_WHAT TO DO_
Below are some records; copy each line in them that contains "html".
--------
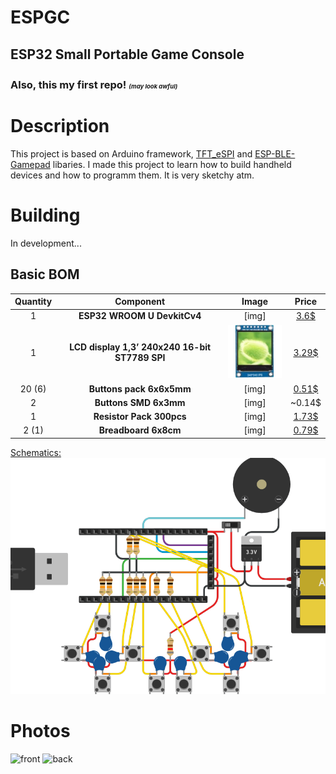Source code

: # ESPGC
## ESP32 Small Portable Game Console
### Also, this my first repo! <sup><sub><sub>*(may look awful)*</sub></sub></sup>

# Description
This project is based on Arduino framework, [TFT_eSPI](https://github.com/Bodmer/TFT_eSPI) and [ESP-BLE-Gamepad](https://github.com/lemmingDev/ESP32-BLE-Gamepad) libaries. I made this project to learn how to build handheld devices and how to programm them. It is very sketchy atm.

# Building
In development...
## Basic BOM
| Quantity | Component | Image | Price |
|:----:|:---------:|:-----:|:-----:|
| 1 | **ESP32 WROOM U DevkitCv4** | [img] | [3.6$](https://aliexpress.ru/item/32864722159.html?gatewayAdapt=glo2rus&item_id=32864722159&sku_id=12000016029555775&spm=a2g2w.productlist.0.0.4f8364acwreouC) |
| 1 | **LCD display 1,3’ 240x240 16-bit ST7789 SPI** | ![img](res/misc/Display.webp) | [3.29$](https://aliexpress.ru/item/4000790549724.html?item_id=4000790549724&sku_id=10000007861901361&spm=a2g2w.productlist.0.0.21f540c76PKL5L) |
| 20 (6) | **Buttons pack 6x6x5mm** | [img] | [0.51$](https://aliexpress.ru/item/32901668929.html?item_id=32901668929&sku_id=65821774214&spm=a2g2w.productlist.0.0.6f81750c5AEt3B) |
| 2 | **Buttons SMD 6x3mm** | [img] | ~0.14$ |
| 1 | **Resistor Pack 300pcs** | [img] | [1.73$](https://aliexpress.ru/item/1005003117726705.html?spm=a2g2w.productlist.0.0.670e24ac47u8mT&sku_id=12000024192658375) |
| 2 (1) | **Breadboard 6x8cm** | [img] | [0.79$](https://aliexpress.ru/item/1005002963099949.html?item_id=1005002963099949&sku_id=12000022984250871&spm=a2g2w.productlist.0.0.71c56564yQo0fB) |

[Schematics:](https://www.tinkercad.com/things/5aT8ZZnGlQI-espgcbeta1)
![Schematic, made with Tinkercad](res/schematics/ESPGC_beta1.png)

# Photos
![front](res/misc/IMG_20220703_140945.jpg)
![back](res/misc/IMG_20220703_141401.jpg)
--------
_ANSWER BELOW_
| 1 | **ESP32 WROOM U DevkitCv4** | [img] | [3.6$](https://aliexpress.ru/item/32864722159.html?gatewayAdapt=glo2rus&item_id=32864722159&sku_id=12000016029555775&spm=a2g2w.productlist.0.0.4f8364acwreouC) |
| 1 | **LCD display 1,3’ 240x240 16-bit ST7789 SPI** | ![img](res/misc/Display.webp) | [3.29$](https://aliexpress.ru/item/4000790549724.html?item_id=4000790549724&sku_id=10000007861901361&spm=a2g2w.productlist.0.0.21f540c76PKL5L) |
| 20 (6) | **Buttons pack 6x6x5mm** | [img] | [0.51$](https://aliexpress.ru/item/32901668929.html?item_id=32901668929&sku_id=65821774214&spm=a2g2w.productlist.0.0.6f81750c5AEt3B) |
| 1 | **Resistor Pack 300pcs** | [img] | [1.73$](https://aliexpress.ru/item/1005003117726705.html?spm=a2g2w.productlist.0.0.670e24ac47u8mT&sku_id=12000024192658375) |
| 2 (1) | **Breadboard 6x8cm** | [img] | [0.79$](https://aliexpress.ru/item/1005002963099949.html?item_id=1005002963099949&sku_id=12000022984250871&spm=a2g2w.productlist.0.0.71c56564yQo0fB) |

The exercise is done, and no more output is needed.